The gel is in limited supply; it’s not a commercial product, and was made for this and another ongoing study from drug donated by California-based Gilead Sciences Inc., which sells tenofovir in pill form as Viread. If further study proves the gel effective, a full-scale production system would need to be geared up to make it.

The study tested the gel in 889 heterosexual women in and near Durban, South Africa. Researchers had no information on the women’s partners, but the women were heterosexual and, in general, not in a high-risk group, such as prostitutes.

Half of the women were given the microbicide and the others, a dummy gel. Women were told to use it 12 hours before sex and as soon as possible within 12 hours afterward.

At the study’s end, there were 38 HIV infections among the microbicide group versus 60 in the others.

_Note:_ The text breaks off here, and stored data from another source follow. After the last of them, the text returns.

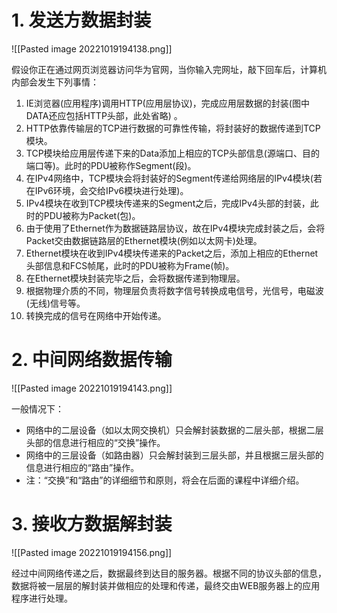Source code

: # 1. 发送方数据封装
![[Pasted image 20221019194138.png]]

假设你正在通过网页浏览器访问华为官网，当你输入完网址，敲下回车后，计算机内部会发生下列事情：

1. IE浏览器(应用程序)调用HTTP(应用层协议)，完成应用层数据的封装(图中DATA还应包括HTTP头部，此处省略) 。
2. HTTP依靠传输层的TCP进行数据的可靠性传输，将封装好的数据传递到TCP模块。
3. TCP模块给应用层传递下来的Data添加上相应的TCP头部信息(源端口、目的端口等)。此时的PDU被称作Segment(段)。
4. 在IPv4网络中，TCP模块会将封装好的Segment传递给网络层的IPv4模块(若在IPv6环境，会交给IPv6模块进行处理)。
5. IPv4模块在收到TCP模块传递来的Segment之后，完成IPv4头部的封装，此时的PDU被称为Packet(包)。
6. 由于使用了Ethernet作为数据链路层协议，故在IPv4模块完成封装之后，会将Packet交由数据链路层的Ethernet模块(例如以太网卡)处理。
7. Ethernet模块在收到IPv4模块传递来的Packet之后，添加上相应的Ethernet头部信息和FCS帧尾，此时的PDU被称为Frame(帧)。
8. 在Ethernet模块封装完毕之后，会将数据传递到物理层。
9. 根据物理介质的不同，物理层负责将数字信号转换成电信号，光信号，电磁波(无线)信号等。
10. 转换完成的信号在网络中开始传递。














# 2. 中间网络数据传输

![[Pasted image 20221019194143.png]]



一般情况下：
-  网络中的二层设备（如以太网交换机）只会解封装数据的二层头部，根据二层头部的信息进行相应的“交换”操作。
- 网络中的三层设备（如路由器）只会解封装到三层头部，并且根据三层头部的信息进行相应的“路由”操作。
- 注：“交换”和“路由”的详细细节和原则，将会在后面的课程中详细介绍。

# 3. 接收方数据解封装
![[Pasted image 20221019194156.png]]

经过中间网络传递之后，数据最终到达目的服务器。根据不同的协议头部的信息，数据将被一层层的解封装并做相应的处理和传递，最终交由WEB服务器上的应用程序进行处理。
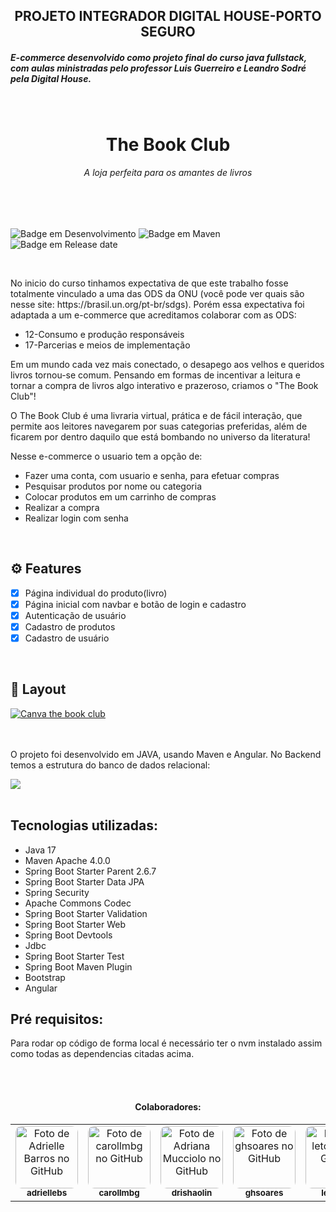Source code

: <h2 align="center">PROJETO INTEGRADOR DIGITAL HOUSE-PORTO SEGURO</h2>
    <h5>E-commerce desenvolvido como projeto final do curso java fullstack, com aulas ministradas pelo professor Luis Guerreiro e Leandro Sodré pela Digital House.</h5>
<br>

<div>
    <h1 align="center">The Book Club</h1>
    <h6 align="center">A loja perfeita para os amantes de livros</h6>
</div>
<br><br>

![Badge em Desenvolvimento](http://img.shields.io/static/v1?label=STATUS&message=EM%20DESENVOLVIMENTO&color=blue&?style=plastic=appveyor)
![Badge em Maven](http://img.shields.io/static/v1?label=Maven%20version&message=4.0.0&color=blue&?style=plastic=appveyor)
![Badge em Release date](http://img.shields.io/static/v1?label=release&message=Julho&color=blue&s?style=plastic=appveyor)


<br>

<div>
   
<p>No inicio do curso tinhamos expectativa de que este trabalho fosse totalmente vinculado a uma das ODS da ONU (você pode ver quais são nesse site: https://brasil.un.org/pt-br/sdgs). Porém essa expectativa foi adaptada a um e-commerce que acreditamos colaborar com as ODS:
<ul>
    <li>12-Consumo e produção responsáveis</li>
    <li>17-Parcerias e meios de implementação</li>
</ul>

<p>
    Em um mundo cada vez mais conectado,  o desapego aos velhos e queridos livros tornou-se comum. Pensando em formas de incentivar a leitura e tornar a compra de livros algo interativo e prazeroso, criamos o "The Book Club"!
</p>
<p>
    O The Book Club é uma livraria virtual, prática e de fácil interação, que permite aos leitores navegarem por suas categorias preferidas, além de ficarem por dentro daquilo que está bombando no universo da literatura! 
</p>
<p>
    Nesse e-commerce o usuario tem a opção de:
    <ul>
        <li>Fazer uma conta, com usuario e senha, para efetuar compras</li>
        <li>Pesquisar produtos por nome ou categoria</li>
        <li>Colocar produtos em um carrinho de compras</li>
        <li>Realizar a compra</li>
        <li>Realizar login com senha</li>
    </ul>    
</p>
</div>

<div>
<br>

## ⚙️ Features

- [x] Página individual do produto(livro)
- [x] Página inicial com navbar e botão de login e cadastro
- [x] Autenticação de usuário 
- [x] Cadastro de produtos 
- [x] Cadastro de usuário

<br>

## 🎨 Layout



<a href="https://www.canva.com/design/DAE_7eqkEPE/OdpUXJiGBeoW8eYczJAOKw/view?website#4:inicio">
  <img alt="Canva the book club" src="http://img.shields.io/static/v1?label=Layout&message=Canva&color=blue&s?style=plastic=appveyor">
</a>
<br><br>

<div>

 <br>
<p>
    O projeto foi desenvolvido em JAVA, usando Maven e Angular. No Backend temos a estrutura do banco de dados relacional:
</p>  
    <img src="/home/magna/Documentos/DH_PortoSeguro/projetoIntegradorEcommerce/frontend/thebookclub-angular/src/assets/img/model.png">
</div> 
<br>

<div>
   
   ## Tecnologias utilizadas:
<ul>
        <li>Java 17</li>
        <li> Maven Apache 4.0.0</li>
        <li> Spring Boot Starter Parent 2.6.7</li>
        <li> Spring Boot Starter Data JPA</li>
        <li> Spring Security</li>
        <li>Apache Commons Codec</li>
        <li>Spring Boot Starter Validation</li>
        <li>Spring Boot Starter Web</li>
        <li>Spring Boot Devtools</li>
        <li>Jdbc</li>
        <li>Spring Boot Starter Test </li>
        <li>Spring Boot Maven Plugin</li>
        <li>Bootstrap</li>
        <li>Angular</li>
</ul>
</div>

## Pré requisitos:
<div>
    Para rodar op código de forma local é necessário ter o nvm instalado assim como todas as dependencias citadas acima.

<br><br>

<h4 align="center">Colaboradores: </h4>

<table>
<tr>
<td align="center"><a href="https://github.com/adriellebs"><img style="border-radius: 10%;" src="https://avatars.githubusercontent.com/u/99371469?v=4" width="100px;" alt="Foto de Adrielle Barros no GitHub"/><br /><sub><b>adriellebs</b></sub></a><br /></td>

<td align="center"><a href="https://github.com/carollmbg"><img style="border-radius:10%;" src="https://avatars.githubusercontent.com/u/51660899?v=4" width="100px;" alt="Foto de carollmbg no GitHub"/><br /><sub><b>carollmbg</b></sub></a><br /></td>

<td align="center"><a href="https://github.com/drishaolin"><img style="border-radius: 10%;" src="https://avatars.githubusercontent.com/u/81246626?v=4" width="100px;" alt="Foto de Adriana Mucciolo no GitHub"/><br /><sub><b>drishaolin</b></sub></a><br /></td>

<td align="center"><a href="https://github.com/ghsoares"><img style="border-radius: 10%;" src="https://avatars.githubusercontent.com/u/43936806?v=4" width="100px;" alt="Foto de ghsoares no GitHub"/><br /><sub><b>ghsoares</b></sub></a><br /></td>


<td align="center"><a href="https://github.com/letoffoli"><img style="border-radius: 10%;" src="https://avatars.githubusercontent.com/u/100161664?v=4" width="100px;" alt="Foto de letoffoli no GitHub"/><br /><sub><b>letoffoli</b></sub></a><br /></td>

<td align="center"><a href="https://github.com/luanatenguan"><img style="border-radius: 10%;" src="https://avatars.githubusercontent.com/u/99658695?v=4" width="100px;" alt="Foto de luanatenguan no GitHub"/><br /><sub><b>luanatenguan</b></sub></a><br /></td>
 

<td align="center"><a href="https://github.com/Temgi"><img style="border-radius: 10%;" src="https://avatars.githubusercontent.com/u/8334174?v=4" width="100px;" alt="Foto de Rui Temgi Saraiva Azevedo no GitHub"/><br /><sub><b>Temgi</b></sub></a><br /></td>

</tr>
</table>
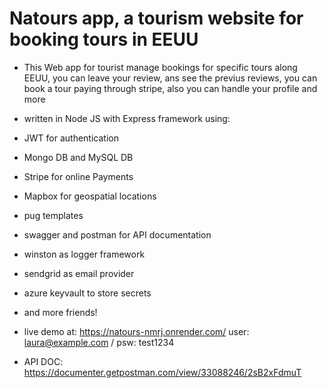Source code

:# Natours app, a tourism website for booking tours in EEUU
* This Web app for tourist manage bookings for specific tours along EEUU, you can leave your review, ans see the previus reviews, you can book a tour paying through stripe, also you can handle your profile and more

* written in Node JS with Express framework using: 
* JWT for authentication
* Mongo DB and MySQL DB
* Stripe for online Payments
* Mapbox for geospatial locations
* pug templates
* swagger and postman for API documentation
* winston as logger framework
* sendgrid as email provider
* azure keyvault to store secrets
* and more friends!
* live demo at: https://natours-nmrj.onrender.com/
user: laura@example.com / psw: test1234
* API DOC: https://documenter.getpostman.com/view/33088246/2sB2xFdmuT
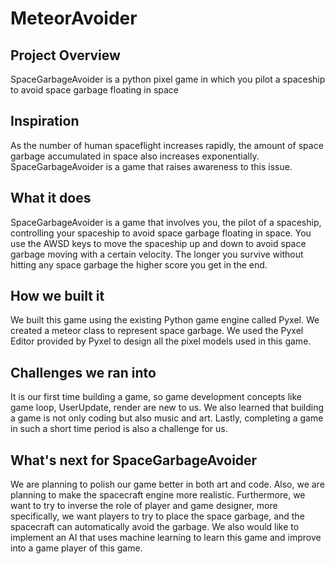 # MeteorAvoider

## Project Overview
SpaceGarbageAvoider is a python pixel game in which you pilot a spaceship to avoid space garbage floating in space
## Inspiration
As the number of human spaceflight increases rapidly, the amount of space garbage accumulated in space also increases exponentially. SpaceGarbageAvoider is a game that raises awareness to this issue.
## What it does
SpaceGarbageAvoider is a game that involves you, the pilot of a spaceship, controlling your spaceship to avoid space garbage floating in space. You use the AWSD keys to move the spaceship up and down to avoid space garbage moving with a certain velocity. The longer you survive without hitting any space garbage the higher score you get in the end.
## How we built it
We built this game using the existing Python game engine called Pyxel. We created a meteor class to represent space garbage. We used the Pyxel Editor provided by Pyxel to design all the pixel models used in this game.
## Challenges we ran into
It is our first time building a game, so game development concepts like game loop, UserUpdate, render are new to us. We also learned that building a game is not only coding but also music and art. Lastly, completing a game in such a short time period is also a challenge for us.
## What's next for SpaceGarbageAvoider
We are planning to polish our game better in both art and code. Also, we are planning to make the spacecraft engine more realistic. Furthermore, we want to try to inverse the role of player and game designer, more specifically, we want players to try to place the space garbage, and the spacecraft can automatically avoid the garbage. We also would like to implement an AI that uses machine learning to learn this game and improve into a game player of this game.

The gel seemed safe — only mild diarrhea was slightly more common among those using it. Surveys showed that the vast majority of women found it easy to use and said their partners didn’t mind it. And 99 percent of the women said they would use the gel if they knew for sure that it prevented HIV.

This shows that new studies testing the gel’s effectiveness without a placebo group should immediately be launched, said Salim Abdool Karim. The only other study testing the gel now compares it to placebo and will take a couple more years to complete.

The study was sponsored by the Centre for the AIDS Programme of Research in South Africa, or CAPRISA; Family Health International; CONRAD, an AIDS research effort based at Eastern Virginia Medical School; and the U.S. Agency for International Development, or USAID.

Gilead has licensed the rights to produce the gel, royalty-free, to CONRAD and the International Partnership on Microbicides for the 95 poorest countries in the world, said Dr. Howard Jaffe, president of the Gilead Foundation, the company’s philanthropic arm.

The biggest cost of the gel is the plastic applicator — about 32 cents, which hopefully would be lower when mass-produced, researchers said.

Mitchell Warren, head of the AIDS Vaccine Advocacy Coalition, a nonprofit group that works on HIV prevention tools, said the study shows a preventive gel is possible.

“We can now say with great certainty that the concept has been proved. And that in itself is a day for celebration,” he said.